Eine Frau war seit Ende August 2018 als kaufmännische Angestellte in einem Unternehmen beschäftigt. Am 8. Februar 2019 kündigte die Arbeitnehmerin das Arbeitsverhältnis zum 22. Februar 2019 und legte gleichzeitig eine auf den 8. Februar 2019 datierte, als Erstbescheinigung gekennzeichnete Arbeitsunfähigkeitsbescheinigung vor. Die Arbeitgeberin verweigerte daraufhin die Entgeltfortzahlung mit der Begründung, dass der Beweiswert der Arbeitsunfähigkeitsbescheinigung erschüttert sei, weil diese genau die Restlaufzeit des Arbeitsverhältnisses nach der Eigenkündigung abdecke. Die Arbeitnehmerin hat demgegenüber vor dem Arbeitsgericht geltend gemacht, sie sei ordnungsgemäß krankgeschrieben gewesen und habe vor einem Burn-Out gestanden. Sowohl das Arbeitsgericht, als auch das Landesarbeitsgericht hatten der auf Entgeltfortzahlung für die Zeit vom 8. Februar bis zum 22. Februar 2019 gerichteten Zahlungsklage zunächst stattgegeben.
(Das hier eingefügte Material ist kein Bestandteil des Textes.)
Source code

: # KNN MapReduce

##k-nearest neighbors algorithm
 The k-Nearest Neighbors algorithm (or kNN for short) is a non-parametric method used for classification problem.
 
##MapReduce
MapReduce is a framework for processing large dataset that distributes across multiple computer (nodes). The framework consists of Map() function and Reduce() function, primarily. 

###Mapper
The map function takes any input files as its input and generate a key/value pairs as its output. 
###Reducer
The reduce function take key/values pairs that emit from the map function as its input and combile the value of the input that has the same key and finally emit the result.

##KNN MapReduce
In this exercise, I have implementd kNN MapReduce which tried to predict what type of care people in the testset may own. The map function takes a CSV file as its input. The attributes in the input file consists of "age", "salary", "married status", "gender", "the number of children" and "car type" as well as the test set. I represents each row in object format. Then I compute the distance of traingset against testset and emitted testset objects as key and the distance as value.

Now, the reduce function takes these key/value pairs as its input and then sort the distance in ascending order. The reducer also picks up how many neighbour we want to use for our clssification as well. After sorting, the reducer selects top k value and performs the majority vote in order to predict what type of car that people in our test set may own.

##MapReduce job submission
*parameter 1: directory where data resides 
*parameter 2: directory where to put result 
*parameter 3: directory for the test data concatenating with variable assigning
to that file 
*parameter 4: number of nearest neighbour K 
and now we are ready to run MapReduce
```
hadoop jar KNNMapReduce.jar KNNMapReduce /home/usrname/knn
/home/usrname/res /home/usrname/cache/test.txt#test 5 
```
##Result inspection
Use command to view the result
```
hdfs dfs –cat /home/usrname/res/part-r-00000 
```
Das Bundesarbeitsgericht entschied letzllich anders und hob das erstinstanzliche Urteil auf: Die Arbeitnehmerin hätte die von ihr behauptete Arbeitsunfähigkeit im Streitzeitraum zwar unächst mit einer Arbeitsunfähigkeitsbescheinigung nachgewiesen, was das gesetzlich vorgesehene Beweismittel wäre. Dessen Beweiswert könne der Arbeitgeber allerdings erschüttern, wenn er tatsächliche Umstände darlegt und gegebenenfalls auch beweist, die Anlass zu ernsthaften Zweifeln an der Arbeitsunfähigkeit geben. Gelinge dies dem Arbeitgeber, müsse der Arbeitnehmer substantiiert darlegen und beweisen, dass er arbeitsunfähig gewesen war. Der Beweis könne insbesondere durch Vernehmung des behandelnden Arztes nach entsprechender Befreiung von der Schweigepflicht erfolgen. Nach diesen Grundsätzen habe die Arbeitgeberin vorliegend den Beweiswert der Arbeitsunfähigkeitsbescheinigung erschüttert. Die Koinzidenz zwischen der Kündigung vom 8. Februar zum 22. Februar 2019 und der am 8. Februar bis zum 22. Februar 2019 bescheinigten Arbeitsunfähigkeit begründe einen ernsthaften Zweifel an der bescheinigten Arbeitsunfähigkeit. Die Arbeitnehmerin sei ihrer prozessualen Darlegungslast zum Bestehen einer Arbeitsunfähigkeit – selbst nach Hinweis des Bundesarbeitsgrichts – nicht hinreichend konkret nachgekommen. Die Klage auf Entgeltfortzahlung sei daher abzuweisen gewesen.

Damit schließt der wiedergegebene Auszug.